3  tsiR

TSIR stands for Time series Susceptible-Infected-Recovered model.

Fitting SIR-type models is challenging due to (Becker & Grenfell, 2017):

  1. Only one state variable (the number of cases over time) is observed.
  2. Substantial under-reporting of disease incidence.
  3. The model is a continuous-time process, whereas the data are discretely collected weekly or monthly.

The TSIR handle (2) by reconstructing the susceptible dynamics, and (3) by switching continuous to discrete time with an assumption such that the infectious period is equal to data collecting interval.

3.1 Assumptions

The TSIR model relies on two main assumptions (Becker & Grenfell, 2017):

  • Infectious period is fixed at the sampling interval of the data (e.g., bi-weekly for measles).
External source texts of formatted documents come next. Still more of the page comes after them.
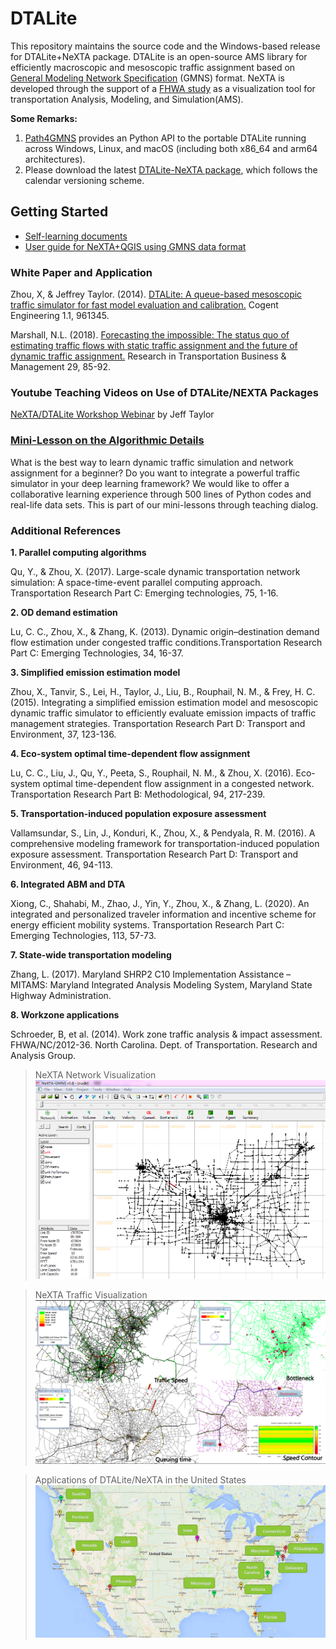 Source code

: # DTALite

This repository maintains the source code and the Windows-based release for DTALite+NeXTA
package. DTALite is an open-source AMS library for efficiently macroscopic and
mesoscopic traffic assignment based on [General Modeling Network
Specification](https://github.com/zephyr-data-specs/GMNS) (GMNS) format. NeXTA is developed through the support of a [FHWA
study](https://www.fhwa.dot.gov/publications/research/operations/13036/004.cfm) as a visualization tool for transportation Analysis, Modeling, and Simulation(AMS).

**Some Remarks:**

1. [Path4GMNS](https://github.com/jdlph/Path4GMNS) provides an Python API to the portable DTALite running across Windows,
   Linux, and macOS (including both x86_64 and arm64 architectures).
2. Please download the latest [DTALite-NeXTA package](release/), which follows the calendar versioning scheme.

## Getting Started

- [Self-learning documents](docs/self_learning)
- [User guide for NeXTA+QGIS using GMNS data format](docs/user_guide/1_QGIS_NEXTA_visualization_4_GMNS.md)

### White Paper and Application

Zhou, X, & Jeffrey Taylor. (2014). [DTALite: A queue-based mesoscopic traffic
simulator for fast model evaluation and
calibration.](https://www.tandfonline.com/doi/full/10.1080/23311916.2014.961345)
Cogent Engineering 1.1, 961345.

Marshall, N.L. (2018). [Forecasting the impossible: The status quo of estimating
traffic flows with static traffic assignment and the future of dynamic traffic
assignment.](https://www.sciencedirect.com/science/article/pii/S2210539517301232)
Research in Transportation Business & Management 29, 85-92.

### Youtube Teaching Videos on Use of DTALite/NEXTA Packages

[NeXTA/DTALite Workshop Webinar](https://www.youtube.com/channel/UCUHlqojCQ4f7VvqroUhbaFA) by Jeff
Taylor

### [Mini-Lesson on the Algorithmic Details](https://youtu.be/rorZAhNNOf0)

What is the best way to learn dynamic traffic simulation and network assignment 
for a beginner? Do you want to integrate a powerful traffic simulator in your deep
learning framework? We would like to offer a collaborative learning experience 
through 500 lines of Python codes and real-life data sets. This is part of our 
mini-lessons through teaching dialog.

### Additional References

**1. Parallel computing algorithms**

Qu, Y., & Zhou, X. (2017). Large-scale dynamic transportation network simulation: 
A space-time-event parallel computing approach. Transportation Research Part C: 
Emerging technologies, 75, 1-16.

**2. OD demand estimation**

Lu, C. C., Zhou, X., & Zhang, K. (2013). Dynamic origin–destination demand flow 
estimation under congested traffic conditions.Transportation Research Part C:
Emerging Technologies, 34, 16-37.

**3. Simplified emission estimation model**

Zhou, X., Tanvir, S., Lei, H., Taylor, J., Liu, B., Rouphail, N. M., & Frey, H. C. (2015). 
Integrating a simplified emission estimation model and mesoscopic dynamic traffic 
simulator to efficiently evaluate emission impacts of traffic management strategies.
Transportation Research Part D: Transport and Environment, 37, 123-136.

**4. Eco-system optimal time-dependent flow assignment**

Lu, C. C., Liu, J., Qu, Y., Peeta, S., Rouphail, N. M., & Zhou, X. (2016). Eco-system 
optimal time-dependent flow assignment in a congested network. Transportation Research
Part B: Methodological, 94, 217-239.

**5. Transportation-induced population exposure assessment**

Vallamsundar, S., Lin, J., Konduri, K., Zhou, X., & Pendyala, R. M. (2016). A 
comprehensive modeling framework for transportation-induced population exposure 
assessment. Transportation Research Part D: Transport and Environment, 46, 94-113.

**6. Integrated ABM and DTA**

Xiong, C., Shahabi, M., Zhao, J., Yin, Y., Zhou, X., & Zhang, L. (2020). An 
integrated and personalized traveler information and incentive scheme for energy
efficient mobility systems. Transportation Research Part C: Emerging Technologies, 
113, 57-73.

**7. State-wide transportation modeling**

Zhang, L. (2017). Maryland SHRP2 C10 Implementation Assistance – MITAMS: Maryland 
Integrated Analysis Modeling System, Maryland State Highway Administration.

**8. Workzone applications**

Schroeder, B, et al. (2014). Work zone traffic analysis & impact assessment. FHWA/NC/2012-36. 
North Carolina. Dept. of Transportation. Research and Analysis Group.

> NeXTA Network Visualization
![NeXTA Network Visualization](docs/media/nexta_network.png)

> NeXTA Traffic Visualization
![NeXTA Traffic Visualization](docs/media/nexta_traffic-visualization.png)

> Applications of DTALite/NeXTA in the United States
![Applications of DTALite/NeXTA in the United States](docs/media/dtalite_applications.png) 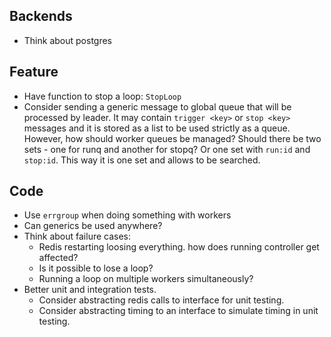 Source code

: ## Backends
* Think about postgres

## Feature
* Have function to stop a loop: `StopLoop`
* Consider sending a generic message to global queue that will be processed by leader. It may contain `trigger <key>` or `stop <key>` messages and it is stored as a list to be used strictly as a queue. However, how should worker queues be managed? Should there be two sets - one for runq and another for stopq? Or one set with `run:id` and `stop:id`. This way it is one set and allows to be searched.

## Code
* Use `errgroup` when doing something with workers
* Can generics be used anywhere?
* Think about failure cases:
    - Redis restarting loosing everything. how does running controller get affected?
    - Is it possible to lose a loop?
    - Running a loop on multiple workers simultaneously?
* Better unit and integration tests.
    - Consider abstracting redis calls to interface for unit testing.
    - Consider abstracting timing to an interface to simulate timing in unit testing.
The time step of the model is equal to the infectious period.
  • Over a long enough time (e.g., 10-20 years), the sum of births and cases should be approximately equal due to the high infectivity of pathogens such as measles and other childhood infections, in the pre-vaccine era.

3.2 Model

\[\mathbb{E}(I_{t + 1}) = \beta_{t + 1} S_t I_t^{\alpha}\]

This equation describes the transmission through the multiplicative interaction between susceptible and infected individuals (Finkenstädt & Grenfell, 2000).

\[I_{t + 1} = \beta_{t + 1} S_t^{\alpha_1} I_t^{\alpha_2} \epsilon_t\]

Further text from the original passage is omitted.